I've been finding a few old-movies-that-I've-never-heard-of that are really amazing, even for audiences who weren't born until after the movies were made. The things you often expect from an old movie, as a young person, is that it's going to be cheesy, irrelevant to life as it currently exists, and generally have boring camera angles. But anyone who's seen The Graduate can tell you that this just isn't true. In fact, after watching several old movies I'm beginning to develop the fear that society in general stopped progressing sometime during the mid-seventies.

Klute, although filmed in 1971, discusses issues that are taboo right now, 31 years later. Yes, that's right, you can be born in the seventies and be over 30. You can also be born in the eighties and pick up a six-pack at Meijer. (Yes, Meijer you non-midwestern fools.)

I rented Klute on a strange hunch, which is how I rent most of my movies. Oddly, my strange hunches seem to repeatedly score me some good movies. Also, my strange hunches seem to correlate with an award of some kind. This particular strange hunch correlated with an Oscar for Best Actress, received by Jane Fonda for her role as Bree.

I don't know who Fonda was competing with, but she more than likely deserved to win. She did some really subtle things just right. For example, playing the part of someone who is playing the part of something else. That's not easy.

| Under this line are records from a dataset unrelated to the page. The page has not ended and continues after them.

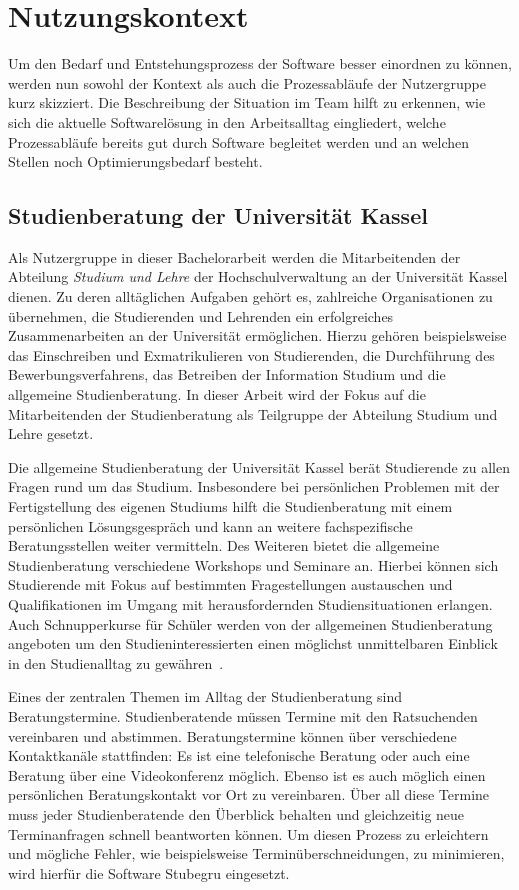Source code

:\chapter{Nutzungskontext}
\label{chapter:user-context}

Um den Bedarf und Entstehungsprozess der Software besser einordnen zu können,
werden nun sowohl der Kontext als auch die Prozessabläufe der Nutzergruppe kurz
skizziert. Die Beschreibung der Situation im Team hilft zu erkennen, wie sich
die aktuelle Softwarelösung in den Arbeitsalltag eingliedert, welche
Prozessabläufe bereits gut durch Software begleitet werden und an welchen
Stellen noch Optimierungsbedarf besteht.

\section{Studienberatung der Universität Kassel}
Als Nutzergruppe in dieser Bachelorarbeit werden die Mitarbeitenden der
Abteilung \textit{Studium und Lehre} der Hochschulverwaltung an der Universität
Kassel dienen. Zu deren alltäglichen Aufgaben gehört es, zahlreiche
Organisationen zu übernehmen, die Studierenden und Lehrenden ein erfolgreiches
Zusammenarbeiten an der Universität ermöglichen. Hierzu gehören beispielsweise
das Einschreiben und Exmatrikulieren von Studierenden, die Durchführung des
Bewerbungsverfahrens, das Betreiben der Information Studium und die allgemeine
Studienberatung. In dieser Arbeit wird der Fokus auf die Mitarbeitenden der
Studienberatung als Teilgruppe der Abteilung Studium und Lehre gesetzt.

Die allgemeine Studienberatung der Universität Kassel berät Studierende zu
allen Fragen rund um das Studium. Insbesondere bei persönlichen Problemen mit
der Fertigstellung des eigenen Studiums hilft die Studienberatung mit einem
persönlichen Lösungsgespräch und kann an weitere fachspezifische
Beratungsstellen weiter vermitteln. Des Weiteren bietet die allgemeine
Studienberatung verschiedene Workshops und Seminare an. Hierbei können sich
Studierende mit Fokus auf bestimmten Fragestellungen austauschen und
Qualifikationen im Umgang mit herausfordernden Studiensituationen erlangen.
Auch Schnupperkurse für Schüler werden von der allgemeinen Studienberatung
angeboten um den Studieninteressierten einen möglichst unmittelbaren Einblick
in den Studienalltag zu gewähren~\cite{studBeratungKsWeb}.

Eines der zentralen Themen im Alltag der Studienberatung sind Beratungstermine.
Studienberatende müssen Termine mit den Ratsuchenden vereinbaren und abstimmen.
Beratungstermine können über verschiedene Kontaktkanäle stattfinden: Es ist
eine telefonische Beratung oder auch eine Beratung über eine Videokonferenz
möglich. Ebenso ist es auch möglich einen persönlichen Beratungskontakt vor Ort
zu vereinbaren. Über all diese Termine muss jeder Studienberatende den
Überblick behalten und gleichzeitig neue Terminanfragen schnell beantworten
können. Um diesen Prozess zu erleichtern und mögliche Fehler, wie
beispielsweise Terminüberschneidungen, zu minimieren, wird hierfür die Software
\gls{Stubegru} eingesetzt.

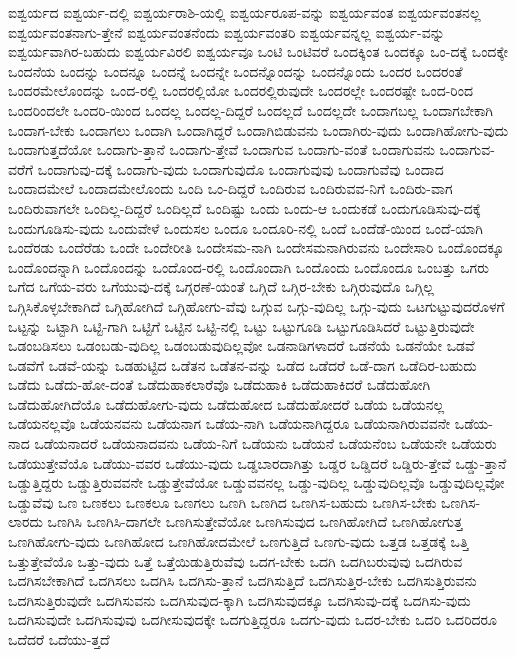 {ಐಶ್ವರ್ಯದ
ಐಶ್ವರ್ಯ-ದಲ್ಲಿ
ಐಶ್ವರ್ಯರಾಶಿ-ಯಲ್ಲಿ
ಐಶ್ವರ್ಯರೂಪ-ವನ್ನು
ಐಶ್ವರ್ಯವಂತ
ಐಶ್ವರ್ಯವಂತನಲ್ಲ
ಐಶ್ವರ್ಯವಂತನಾಗು-ತ್ತೇನೆ
ಐಶ್ವರ್ಯವಂತನೆಂದು
ಐಶ್ವರ್ಯವಂತರಿ
ಐಶ್ವರ್ಯವನ್ನಲ್ಲ
ಐಶ್ವರ್ಯ-ವನ್ನು
ಐಶ್ವರ್ಯವಾಗಿರ-ಬಹುದು
ಐಶ್ವರ್ಯವಿರಲಿ
ಐಶ್ವರ್ಯವೂ
ಒಂಟಿ
ಒಂಟಿವರೆ
ಒಂದಕ್ಕಿಂತ
ಒಂದಕ್ಕೂ
ಒಂ-ದಕ್ಕೆ
ಒಂದಕ್ಕೇ
ಒಂದನೆಯ
ಒಂದನ್ನು
ಒಂದನ್ನೂ
ಒಂದನ್ನೆ
ಒಂದನ್ನೇ
ಒಂದನ್ನೊಂದನ್ನು
ಒಂದನ್ನೊಂದು
ಒಂದರ
ಒಂದರಂತೆ
ಒಂದರಮೇಲೊಂದನ್ನು
ಒಂದ-ರಲ್ಲಿ
ಒಂದರಲ್ಲಿಯೋ
ಒಂದರಲ್ಲಿರುವುದೇ
ಒಂದರಲ್ಲೇ
ಒಂದರಷ್ಟೇ
ಒಂದ-ರಿಂದ
ಒಂದರಿಂದಲೇ
ಒಂದರಿ-ಯಿಂದ
ಒಂದಲ್ಲ
ಒಂದಲ್ಲ-ದಿದ್ದರೆ
ಒಂದಲ್ಲದೆ
ಒಂದಲ್ಲದೇ
ಒಂದಾಗಬಲ್ಲ
ಒಂದಾಗಬೇಕಾಗಿ
ಒಂದಾಗ-ಬೇಕು
ಒಂದಾಗಲು
ಒಂದಾಗಿ
ಒಂದಾಗಿದ್ದರೆ
ಒಂದಾಗಿಬಿಡುವನು
ಒಂದಾಗಿರು-ವುದು
ಒಂದಾಗಿಹೋಗು-ವುದು
ಒಂದಾಗುತ್ತದೆಯೋ
ಒಂದಾಗು-ತ್ತಾನೆ
ಒಂದಾಗು-ತ್ತೇವೆ
ಒಂದಾಗುವ
ಒಂದಾಗು-ವಂತೆ
ಒಂದಾಗುವನು
ಒಂದಾಗುವ-ವರೆಗೆ
ಒಂದಾಗುವು-ದಕ್ಕೆ
ಒಂದಾಗು-ವುದು
ಒಂದಾಗುವುದೊ
ಒಂದಾಗುವುವು
ಒಂದಾಗುವೆವು
ಒಂದಾದ
ಒಂದಾದಮೇಲೆ
ಒಂದಾದಮೇಲೊಂದು
ಒಂದಿ
ಒಂ-ದಿದ್ದರೆ
ಒಂದಿರುವ
ಒಂದಿರುವವ-ನಿಗೆ
ಒಂದಿರು-ವಾಗ
ಒಂದಿರುವಾಗಲೇ
ಒಂದಿಲ್ಲ-ದಿದ್ದರೆ
ಒಂದಿಲ್ಲದೆ
ಒಂದಿಷ್ಟು
ಒಂದು
ಒಂದು-ಆ
ಒಂದುಕಡೆ
ಒಂದುಗೂಡಿಸುವು-ದಕ್ಕೆ
ಒಂದುಗೂಡಿಸು-ವುದು
ಒಂದುವೇಳೆ
ಒಂದುಸಲ
ಒಂದೂ
ಒಂದೂರಿ-ನಲ್ಲಿ
ಒಂದೆ
ಒಂದೆಡೆ-ಯಿಂದ
ಒಂದೆ-ಯಾಗಿ
ಒಂದೆರಡು
ಒಂದೆರೆಡು
ಒಂದೇ
ಒಂದೇರೀತಿ
ಒಂದೇಸಮ-ನಾಗಿ
ಒಂದೇಸಮನಾಗಿರುವನು
ಒಂದೇಸಾರಿ
ಒಂದೊಂದಕ್ಕೂ
ಒಂದೊಂದನ್ನಾಗಿ
ಒಂದೊಂದನ್ನು
ಒಂದೊಂದ-ರಲ್ಲಿ
ಒಂದೊಂದಾಗಿ
ಒಂದೊಂದು
ಒಂದೊಂದೂ
ಒಂಬತ್ತು
ಒಗರು
ಒಗೆದ
ಒಗೆಯ-ವರು
ಒಗೆಯುವು-ದಕ್ಕೆ
ಒಗ್ಗರಣೆ-ಯಂತೆ
ಒಗ್ಗಿದೆ
ಒಗ್ಗಿರ-ಬೇಕು
ಒಗ್ಗಿರುವುದೊ
ಒಗ್ಗಿಲ್ಲ
ಒಗ್ಗಿಸಿಕೊಳ್ಳಬೇಕಾಗಿದೆ
ಒಗ್ಗಿಹೋಗಿದೆ
ಒಗ್ಗಿಹೋಗು-ವೆವು
ಒಗ್ಗುವ
ಒಗ್ಗು-ವುದಿಲ್ಲ
ಒಗ್ಗು-ವುದು
ಒಟಗುಟ್ಟುವುದರೊಳಗೆ
ಒಟ್ಟನ್ನು
ಒಟ್ಟಾಗಿ
ಒಟ್ಟಿ-ಗಾಗಿ
ಒಟ್ಟಿಗೆ
ಒಟ್ಟಿನ
ಒಟ್ಟಿ-ನಲ್ಲಿ
ಒಟ್ಟು
ಒಟ್ಟುಗೂಡಿ
ಒಟ್ಟುಗೂಡಿಸಿದರೆ
ಒಟ್ಟುತ್ತಿರುವುದೇ
ಒಡಂಬಡಿಸಲು
ಒಡಂಬಡು-ವುದಿಲ್ಲ
ಒಡಂಬಡುವುದಿಲ್ಲವೋ
ಒಡನಾಡಿಗಳಾದರೆ
ಒಡನೆಯೆ
ಒಡನೆಯೇ
ಒಡವೆ
ಒಡವೆಗೆ
ಒಡವೆ-ಯನ್ನು
ಒಡಹುಟ್ಟಿದ
ಒಡೆತನ
ಒಡೆತನ-ವನ್ನು
ಒಡೆದ
ಒಡೆದರೆ
ಒಡೆ-ದಾಗ
ಒಡೆದಿರ-ಬಹುದು
ಒಡೆದು
ಒಡೆದು-ಹೋ-ದಂತೆ
ಒಡೆದುಹಾಕಲಾರೆವೊ
ಒಡೆದುಹಾಕಿ
ಒಡೆದುಹಾಕಿದರೆ
ಒಡೆದುಹೋಗಿ
ಒಡೆದುಹೋಗಿದೆಯೊ
ಒಡೆದುಹೋಗು-ವುದು
ಒಡೆದುಹೋದ
ಒಡೆದುಹೋದರೆ
ಒಡೆಯ
ಒಡೆಯನಲ್ಲ
ಒಡೆಯನಲ್ಲವೊ
ಒಡೆಯನವನು
ಒಡೆಯನಾಗ
ಒಡೆಯ-ನಾಗಿ
ಒಡೆಯನಾಗಿದ್ದರೂ
ಒಡೆಯನಾಗಿರುವವನೇ
ಒಡೆಯ-ನಾದ
ಒಡೆಯನಾದರೆ
ಒಡೆಯನಾದವನು
ಒಡೆಯ-ನಿಗೆ
ಒಡೆಯನು
ಒಡೆಯನೆ
ಒಡೆಯನೆಂಬ
ಒಡೆಯನೇ
ಒಡೆಯರು
ಒಡೆಯುತ್ತೇವೆಯೊ
ಒಡೆಯು-ವವರ
ಒಡೆಯು-ವುದು
ಒಡ್ಡಬಾರದಾಗಿತ್ತು
ಒಡ್ಡರ
ಒಡ್ಡಿದರೆ
ಒಡ್ಡಿರು-ತ್ತೇವೆ
ಒಡ್ಡು-ತ್ತಾನೆ
ಒಡ್ಡುತ್ತಿದ್ದರು
ಒಡ್ಡುತ್ತಿರುವವನೇ
ಒಡ್ಡುತ್ತೇವೆಯೋ
ಒಡ್ಡುವವನಲ್ಲ
ಒಡ್ಡು-ವುದಿಲ್ಲ
ಒಡ್ಡುವುದಿಲ್ಲವೊ
ಒಡ್ಡುವುದಿಲ್ಲವೋ
ಒಡ್ಡುವೆವು
ಒಣ
ಒಣಕಲು
ಒಣಕಲೂ
ಒಣಗಲು
ಒಣಗಿ
ಒಣಗಿದ
ಒಣಗಿಸ-ಬಹುದು
ಒಣಗಿಸ-ಬೇಕು
ಒಣಗಿಸ-ಲಾರದು
ಒಣಗಿಸಿ
ಒಣಗಿಸಿ-ದಾಗಲೇ
ಒಣಗಿಸುತ್ತೇವೆಯೋ
ಒಣಗಿಸುವುದ
ಒಣಗಿಹೋಗಿದೆ
ಒಣಗಿಹೋಗುತ್ತ
ಒಣಗಿಹೋಗು-ವುದು
ಒಣಗಿಹೋದ
ಒಣಗಿಹೋದಮೇಲೆ
ಒಣಗುತ್ತಿದೆ
ಒಣಗು-ವುದು
ಒತ್ತಡ
ಒತ್ತಡಕ್ಕೆ
ಒತ್ತಿ
ಒತ್ತುತ್ತೇವೆಯೊ
ಒತ್ತು-ವುದು
ಒತ್ತೆ
ಒತ್ತೆಯಿಡುತ್ತಿರುವೆವು
ಒದಗ-ಬೇಕು
ಒದಗಿ
ಒದಗಿಬರುವುವು
ಒದಗಿರುವ
ಒದಗಿಸಬೇಕಾಗಿದೆ
ಒದಗಿಸಲು
ಒದಗಿಸಿ
ಒದಗಿಸು-ತ್ತಾನೆ
ಒದಗಿಸುತ್ತಿದೆ
ಒದಗಿಸುತ್ತಿರ-ಬೇಕು
ಒದಗಿಸುತ್ತಿರುವನು
ಒದಗಿಸುತ್ತಿರುವುದೇ
ಒದಗಿಸುವನು
ಒದಗಿಸುವುದ-ಕ್ಕಾಗಿ
ಒದಗಿಸುವುದಕ್ಕೂ
ಒದಗಿಸುವು-ದಕ್ಕೆ
ಒದಗಿಸು-ವುದು
ಒದಗಿಸುವುದೇ
ಒದಗಿಸುವುವು
ಒದಗೀಸುವುದಕ್ಕೇ
ಒದಗುತ್ತಿದ್ದರೂ
ಒದಗು-ವುದು
ಒದರ-ಬೇಕು
ಒದರಿ
ಒದರಿದರೂ
ಒದೆದರೆ
ಒದೆಯು-ತ್ತದೆ
}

When I put this movie on my netflix queue, I had no idea that it would be so scary. What's interesting about this version of scary, is that it is scary with, as far as I can tell, only one abrupt shocking scene in the whole thing. It keeps you constantly thinking that something is about to happen, and manages to drag this out for nearly the whole movie.

Another interesting thing about the scariness in this movie, is how well it compliments a theme that seems to have nothing to do with horror. Yet, the horror makes you realize something, it makes you see the fear that Bree has for losing control over her life. It sets the tone of eeriness and uncomfortableness that the two main characters both feel throughout the story.

The taboo that I have haven't explained yet is that Bree is a call girl. Of course, this has been done before, or, actually after, but in my head it's before because I saw the other ones first. But, this movie seems to investigate what it's like to be a prostitute much more thoroughly than, for example, Pretty Woman. Now that I think of it, Pretty Woman presents us with an insane proposition, and that is that a very attractive woman is a street hooker. Anyway, Klute does much better to explore the psychology of a woman who trades sex for money. It looks at what attracts her to the profession, and how it affects her life and her relationships. It also does this without resorting oversimplified premises of what is right and wrong, and without also doing the opposite and suggest that there are no consequences for anything.

By the way, "Klute" comes from the name of the man who falls in love with Bree, but the story is very much focused on Bree. Basically, Klute is something that happens to her, and the movie is about how she adjusts to it, and the things that she feels about it.

I can't say much more without revealing more of the movie than I want to, so I'll just say, see this movie, you'll probably like it regardless of your specific taste, but especially if you like to think about strange concepts, or if you like to be scared shitless.